Все есть в повести — революция, пайки, «воблиный суп с перловой крупой», комиссары, матросы, искусство, поэзия, театр, но главное — любовь.
Цветаевская Сонечка, «институтка, гувернантка, актриса», любит всех: на «каждой точке земного шара — тысячи, тысячи тех, кого я могла бы любить».

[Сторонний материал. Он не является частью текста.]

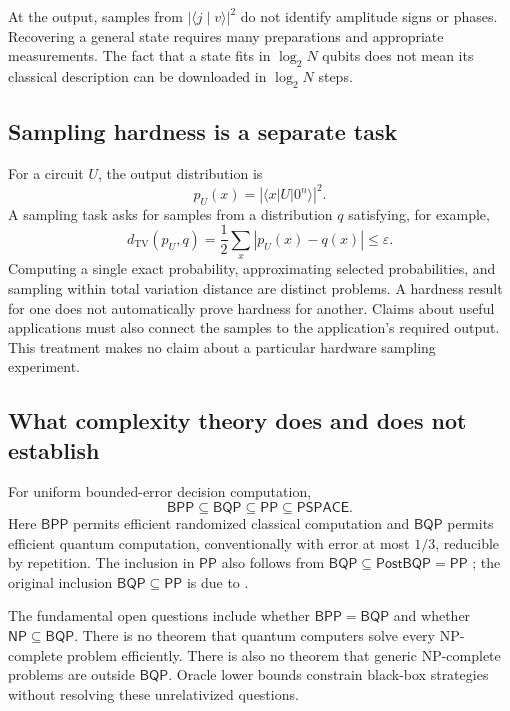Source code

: \documentclass[11pt,a4paper]{article}
\newcommand{\ket}[1]{\lvert #1\rangle}
\newcommand{\bra}[1]{\langle #1\rvert}
\newcommand{\braket}[2]{\langle #1\mid #2\rangle}
\newcommand{\TV}{d_{\mathrm{TV}}}
\newcommand{\BPP}{\mathsf{BPP}}
\newcommand{\BQP}{\mathsf{BQP}}
\newcommand{\PP}{\mathsf{PP}}
\newcommand{\NP}{\mathsf{NP}}
\newcommand{\PSPACE}{\mathsf{PSPACE}}
\theoremstyle{definition}
\theoremstyle{remark}
\numberwithin{equation}{section}
\begin{document}
At the output, samples from $|\braket{j}{v}|^2$ do not identify amplitude
signs or phases. Recovering a general state requires many preparations and
appropriate measurements. The fact that a state fits in $\log_2N$ qubits
does not mean its classical description can be downloaded in $\log_2N$
steps.

\subsection{Sampling hardness is a separate task}
For a circuit $U$, the output distribution is
\begin{equation}
 p_U(x)=|\bra{x}U\ket{0^n}|^2.
\end{equation}
A sampling task asks for samples from a distribution $q$ satisfying, for
example,
\begin{equation}
 \TV(p_U,q)=\frac12\sum_x|p_U(x)-q(x)|\leq\varepsilon.
\end{equation}
Computing a single exact probability, approximating selected probabilities,
and sampling within total variation distance are distinct problems.
A hardness result for one does not automatically prove hardness for another.
Claims about useful applications must also connect the samples to the
application's required output. This treatment makes no claim about a particular
hardware sampling experiment.

\subsection{What complexity theory does and does not establish}
For uniform bounded-error decision computation,
\begin{equation}
 \BPP\subseteq\BQP\subseteq\PP\subseteq\PSPACE.
\end{equation}
Here $\BPP$ permits efficient randomized classical computation and $\BQP$
permits efficient quantum computation, conventionally with error at most
$1/3$, reducible by repetition. The inclusion in $\PP$ also follows from
$\BQP\subseteq\mathsf{PostBQP}=\PP$ \citep{aaronson2005};
the original inclusion $\BQP\subseteq\PP$ is due to \citet{adleman1997}.

The fundamental open questions include whether $\BPP=\BQP$ and whether
$\NP\subseteq\BQP$. There is no theorem that quantum computers solve every
NP-complete problem efficiently. There is also no theorem that generic
NP-complete problems are outside $\BQP$. Oracle lower bounds constrain
black-box strategies without resolving these unrelativized questions.
\end{document}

То же происходит и с прочими в их кругу: любовь Марины к Юре (Завадскому), Павлу (Антокольскому), любовь Юры к Павлу, пылкая любовь всех ко всем, и к Сонечке, конечно, и к театру, и к поэзии… А ведь при этом есть еще дети, две девочки, дочки… Это уже, впрочем, слишком… Девочек Марина отдает в сиротский приют. Однако работникам приюта самим нужен, вероятно, этот бесценный сиротский хлеб. Приехав навестить дочек, Марина обнаруживает, что одна из них, младшая, Ирина, уже умерла. Старшую, Алю, приходится забрать, пока еще живая… А где молодой муж Марины, был ведь муж? Его нет. Он ушел в белую армию спасать Россию от большевистских насильников. Впрочем, и среди насильников, среди матросов, солдат и комиссаров попадаются неотразимые парни…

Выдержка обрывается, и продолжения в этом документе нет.